• _Work order_
Each record below must come back exactly as written; its pictures must not.

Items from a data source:

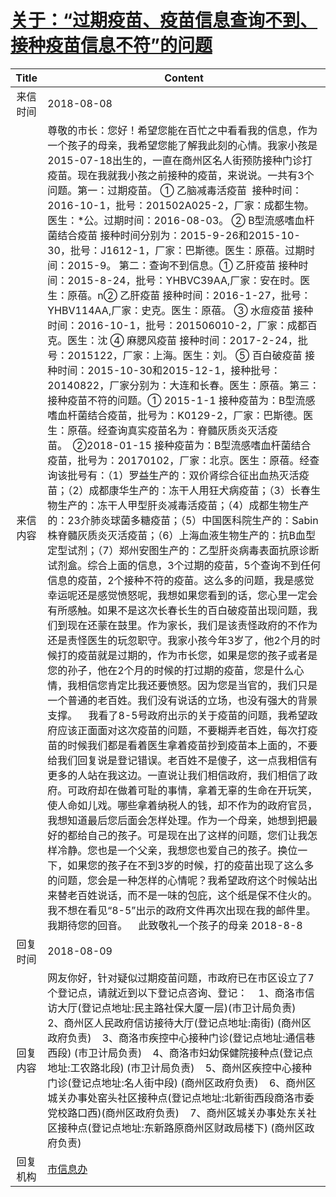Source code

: # <a href="http://www.shangluo.gov.cn/zmhd/ldxxxx.jsp?urltype=leadermail.LeaderMailContentUrl&wbtreeid=1112&leadermailid=4861">关于：“过期疫苗、疫苗信息查询不到、接种疫苗信息不符”的问题</a>
| Title |                                                                                                                                                                                                                                                                                                                                                                                                                                                                                                                                                                                                                                                                                                                                                                                                    Content                                                                                                                                                                                                                                                                                                                                                                                                                                                                                                                                                                                                                                                                                                                                                                                                     |
|:-----:|----------------------------------------------------------------------------------------------------------------------------------------------------------------------------------------------------------------------------------------------------------------------------------------------------------------------------------------------------------------------------------------------------------------------------------------------------------------------------------------------------------------------------------------------------------------------------------------------------------------------------------------------------------------------------------------------------------------------------------------------------------------------------------------------------------------------------------------------------------------------------------------------------------------------------------------------------------------------------------------------------------------------------------------------------------------------------------------------------------------------------------------------------------------------------------------------------------------------------------------------------------------------------------------------------------------------------------------------------------------------------------------------------------------------------------------------------------------------------------------------------------------------------------------------------------------------------------------------------------------|
| 来信时间  | 2018-08-08                                                                                                                                                                                                                                                                                                                                                                                                                                                                                                                                                                                                                                                                                                                                                                                                                                                                                                                                                                                                                                                                                                                                                                                                                                                                                                                                                                                                                                                                                                                                                                                                     |
| 来信内容  | 尊敬的市长：您好！希望您能在百忙之中看看我的信息，作为一个孩子的母亲，我希望您能了解我此刻的心情。我家小孩是2015-07-18出生的，一直在商州区名人街预防接种门诊打疫苗。现在我就我小孩之前接种的疫苗，来说说。一共有3个问题。第一：过期疫苗。 ① 乙脑减毒活疫苗  接种时间：2016-10-1，批号：201502A025-2，厂家：成都生物。医生：*公。过期时间：2016-08-03。 ② B型流感嗜血杆菌结合疫苗 接种时间分别为：2015-9-26和2015-10-30，批号：J1612-1，厂家：巴斯德。医生：原蓓。过期时间：2015-9。 第二：查询不到信息。① 乙肝疫苗 接种时间：2015-8-24，批号：YHBVC39AA,厂家：安在时。医生：原蓓。n② 乙肝疫苗 接种时间：2016-1-27，批号：YHBV114AA,厂家：史克。医生：原蓓。 ③ 水痘疫苗 接种时间：2016-10-1，批号：201506010-2，厂家：成都百克。医生：沈 ④ 麻腮风疫苗 接种时间：2017-2-24，批号：2015122，厂家：上海。医生：刘。 ⑤ 百白破疫苗 接种时间：2015-10-30和2015-12-1，接种批号：20140822，厂家分别为：大连和长春。医生：原蓓。第三：接种疫苗不符的问题。① 2015-1-1 接种疫苗为：B型流感嗜血杆菌结合疫苗，批号为：K0129-2，厂家：巴斯德。医生：原蓓。经查询真实疫苗名为：脊髓灰质炎灭活疫苗。  ②2018-01-15 接种疫苗为：B型流感嗜血杆菌结合疫苗，批号为：20170102，厂家：北京。医生：原蓓。经查询该批号有：（1）罗益生产的：双价肾综合征出血热灭活疫苗；（2）成都康华生产的：冻干人用狂犬病疫苗；（3）长春生物生产的：冻干人甲型肝炎减毒活疫苗；（4）成都生物生产的：23介肺炎球菌多糖疫苗；（5）中国医科院生产的：Sabin株脊髓灰质炎灭活疫苗；（6）上海血液生物生产的：抗B血型定型试剂；（7）郑州安图生产的：乙型肝炎病毒表面抗原诊断试剂盒。综合上面的信息，3个过期的疫苗，5个查询不到任何信息的疫苗，2个接种不符的疫苗。这么多的问题，我是感觉幸运呢还是感觉愤怒呢，我想如果您看到的话，您心里一定会有所感触。如果不是这次长春长生的百白破疫苗出现问题，我们到现在还蒙在鼓里。作为家长，我们是该责怪政府的不作为还是责怪医生的玩忽职守。我家小孩今年3岁了，他2个月的时候打的疫苗就是过期的，作为市长您，如果是您的孩子或者是您的孙子，他在2个月的时候的打过期的疫苗，您是什么心情，我相信您肯定比我还要愤怒。因为您是当官的，我们只是一个普通的老百姓。我们没有说话的立场，也没有强大的背景支撑。    我看了8-5号政府出示的关于疫苗的问题，我希望政府应该正面面对这次疫苗的问题，不要糊弄老百姓，每次打疫苗的时候我们都是看着医生拿着疫苗抄到疫苗本上面的，不要给我们回复说是登记错误。老百姓不是傻子，这一点我相信有更多的人站在我这边。一直说让我们相信政府，我们相信了政府。可政府却在做着可耻的事情，拿着无辜的生命在开玩笑，使人命如儿戏。哪些拿着纳税人的钱，却不作为的政府官员，我想知道最后您后面会怎样处理。作为一个母亲，她想到把最好的都给自己的孩子。可是现在出了这样的问题，您们让我怎样冷静。您也是一个父亲，我想您也爱自己的孩子。换位一下，如果您的孩子在不到3岁的时候，打的疫苗出现了这么多的问题，您会是一种怎样的心情呢？我希望政府这个时候站出来替老百姓说话，而不是一味的包庇，这个纸是保不住火的。我不想在看见“8-5”出示的政府文件再次出现在我的邮件里。我期待您的回音。    此致敬礼一个孩子的母亲 2018-8-8 |
| 回复时间  | 2018-08-09                                                                                                                                                                                                                                                                                                                                                                                                                                                                                                                                                                                                                                                                                                                                                                                                                                                                                                                                                                                                                                                                                                                                                                                                                                                                                                                                                                                                                                                                                                                                                                                                     |
| 回复内容  | 网友你好，针对疑似过期疫苗问题，市政府已在市区设立了7个登记点，请就近到以下登记点咨询、登记：    1、商洛市信访大厅(登记点地址:民主路社保大厦一层)(市卫计局负责)    2、商州区人民政府信访接待大厅(登记点地址:南街) (商州区政府负责)    3、商洛市疾控中心接种门诊(登记点地址:通信巷西段) (市卫计局负责)    4、商洛市妇幼保健院接种点(登记点地址:工农路北段) (市卫计局负责)    5、商州区疾控中心接种门诊(登记点地址:名人街中段) (商州区政府负责)    6、商州区城关办事处窑头社区接种点(登记点地址:北新街西段商洛市委党校路口西)(商州区政府负责)    7、商州区城关办事处东关社区接种点(登记点地址:东新路原商州区财政局楼下) (商州区政府负责)                                                                                                                                                                                                                                                                                                                                                                                                                                                                                                                                                                                                                                                                                                                                                                                                                                                                                                                                                                                                                                                                                                                                                                                                                                                      |
| 回复机构  | <a href="../../category/agencies/市信息办.md">市信息办</a>                                                                                                                                                                                                                                                                                                                                                                                                                                                                                                                                                                                                                                                                                                                                                                                                                                                                                                                                                                                                                                                                                                                                                                                                                                                                                                                                                                                                                                                                                                                                                             |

• _Solution to this problem_
Source code

: # <a href="http://www.shangluo.gov.cn/zmhd/ldxxxx.jsp?urltype=leadermail.LeaderMailContentUrl&wbtreeid=1112&leadermailid=4861">关于：“过期疫苗、疫苗信息查询不到、接种疫苗信息不符”的问题</a>
| Title |                                                                                                                                                                                                                                                                                                                                                                                                                                                                                                                                                                                                                                                                                                                                                                                                    Content                                                                                                                                                                                                                                                                                                                                                                                                                                                                                                                                                                                                                                                                                                                                                                                                     |
|:-----:|----------------------------------------------------------------------------------------------------------------------------------------------------------------------------------------------------------------------------------------------------------------------------------------------------------------------------------------------------------------------------------------------------------------------------------------------------------------------------------------------------------------------------------------------------------------------------------------------------------------------------------------------------------------------------------------------------------------------------------------------------------------------------------------------------------------------------------------------------------------------------------------------------------------------------------------------------------------------------------------------------------------------------------------------------------------------------------------------------------------------------------------------------------------------------------------------------------------------------------------------------------------------------------------------------------------------------------------------------------------------------------------------------------------------------------------------------------------------------------------------------------------------------------------------------------------------------------------------------------------|
| 来信时间  | 2018-08-08                                                                                                                                                                                                                                                                                                                                                                                                                                                                                                                                                                                                                                                                                                                                                                                                                                                                                                                                                                                                                                                                                                                                                                                                                                                                                                                                                                                                                                                                                                                                                                                                     |
| 来信内容  | 尊敬的市长：您好！希望您能在百忙之中看看我的信息，作为一个孩子的母亲，我希望您能了解我此刻的心情。我家小孩是2015-07-18出生的，一直在商州区名人街预防接种门诊打疫苗。现在我就我小孩之前接种的疫苗，来说说。一共有3个问题。第一：过期疫苗。 ① 乙脑减毒活疫苗  接种时间：2016-10-1，批号：201502A025-2，厂家：成都生物。医生：*公。过期时间：2016-08-03。 ② B型流感嗜血杆菌结合疫苗 接种时间分别为：2015-9-26和2015-10-30，批号：J1612-1，厂家：巴斯德。医生：原蓓。过期时间：2015-9。 第二：查询不到信息。① 乙肝疫苗 接种时间：2015-8-24，批号：YHBVC39AA,厂家：安在时。医生：原蓓。n② 乙肝疫苗 接种时间：2016-1-27，批号：YHBV114AA,厂家：史克。医生：原蓓。 ③ 水痘疫苗 接种时间：2016-10-1，批号：201506010-2，厂家：成都百克。医生：沈 ④ 麻腮风疫苗 接种时间：2017-2-24，批号：2015122，厂家：上海。医生：刘。 ⑤ 百白破疫苗 接种时间：2015-10-30和2015-12-1，接种批号：20140822，厂家分别为：大连和长春。医生：原蓓。第三：接种疫苗不符的问题。① 2015-1-1 接种疫苗为：B型流感嗜血杆菌结合疫苗，批号为：K0129-2，厂家：巴斯德。医生：原蓓。经查询真实疫苗名为：脊髓灰质炎灭活疫苗。  ②2018-01-15 接种疫苗为：B型流感嗜血杆菌结合疫苗，批号为：20170102，厂家：北京。医生：原蓓。经查询该批号有：（1）罗益生产的：双价肾综合征出血热灭活疫苗；（2）成都康华生产的：冻干人用狂犬病疫苗；（3）长春生物生产的：冻干人甲型肝炎减毒活疫苗；（4）成都生物生产的：23介肺炎球菌多糖疫苗；（5）中国医科院生产的：Sabin株脊髓灰质炎灭活疫苗；（6）上海血液生物生产的：抗B血型定型试剂；（7）郑州安图生产的：乙型肝炎病毒表面抗原诊断试剂盒。综合上面的信息，3个过期的疫苗，5个查询不到任何信息的疫苗，2个接种不符的疫苗。这么多的问题，我是感觉幸运呢还是感觉愤怒呢，我想如果您看到的话，您心里一定会有所感触。如果不是这次长春长生的百白破疫苗出现问题，我们到现在还蒙在鼓里。作为家长，我们是该责怪政府的不作为还是责怪医生的玩忽职守。我家小孩今年3岁了，他2个月的时候打的疫苗就是过期的，作为市长您，如果是您的孩子或者是您的孙子，他在2个月的时候的打过期的疫苗，您是什么心情，我相信您肯定比我还要愤怒。因为您是当官的，我们只是一个普通的老百姓。我们没有说话的立场，也没有强大的背景支撑。    我看了8-5号政府出示的关于疫苗的问题，我希望政府应该正面面对这次疫苗的问题，不要糊弄老百姓，每次打疫苗的时候我们都是看着医生拿着疫苗抄到疫苗本上面的，不要给我们回复说是登记错误。老百姓不是傻子，这一点我相信有更多的人站在我这边。一直说让我们相信政府，我们相信了政府。可政府却在做着可耻的事情，拿着无辜的生命在开玩笑，使人命如儿戏。哪些拿着纳税人的钱，却不作为的政府官员，我想知道最后您后面会怎样处理。作为一个母亲，她想到把最好的都给自己的孩子。可是现在出了这样的问题，您们让我怎样冷静。您也是一个父亲，我想您也爱自己的孩子。换位一下，如果您的孩子在不到3岁的时候，打的疫苗出现了这么多的问题，您会是一种怎样的心情呢？我希望政府这个时候站出来替老百姓说话，而不是一味的包庇，这个纸是保不住火的。我不想在看见“8-5”出示的政府文件再次出现在我的邮件里。我期待您的回音。    此致敬礼一个孩子的母亲 2018-8-8 |
| 回复时间  | 2018-08-09                                                                                                                                                                                                                                                                                                                                                                                                                                                                                                                                                                                                                                                                                                                                                                                                                                                                                                                                                                                                                                                                                                                                                                                                                                                                                                                                                                                                                                                                                                                                                                                                     |
| 回复内容  | 网友你好，针对疑似过期疫苗问题，市政府已在市区设立了7个登记点，请就近到以下登记点咨询、登记：    1、商洛市信访大厅(登记点地址:民主路社保大厦一层)(市卫计局负责)    2、商州区人民政府信访接待大厅(登记点地址:南街) (商州区政府负责)    3、商洛市疾控中心接种门诊(登记点地址:通信巷西段) (市卫计局负责)    4、商洛市妇幼保健院接种点(登记点地址:工农路北段) (市卫计局负责)    5、商州区疾控中心接种门诊(登记点地址:名人街中段) (商州区政府负责)    6、商州区城关办事处窑头社区接种点(登记点地址:北新街西段商洛市委党校路口西)(商州区政府负责)    7、商州区城关办事处东关社区接种点(登记点地址:东新路原商州区财政局楼下) (商州区政府负责)                                                                                                                                                                                                                                                                                                                                                                                                                                                                                                                                                                                                                                                                                                                                                                                                                                                                                                                                                                                                                                                                                                                                                                                                                                                      |
| 回复机构  | <a href="../../category/agencies/市信息办.md">市信息办</a>                                                                                                                                                                                                                                                                                                                                                                                                                                                                                                                                                                                                                                                                                                                                                                                                                                                                                                                                                                                                                                                                                                                                                                                                                                                                                                                                                                                                                                                                                                                                                             |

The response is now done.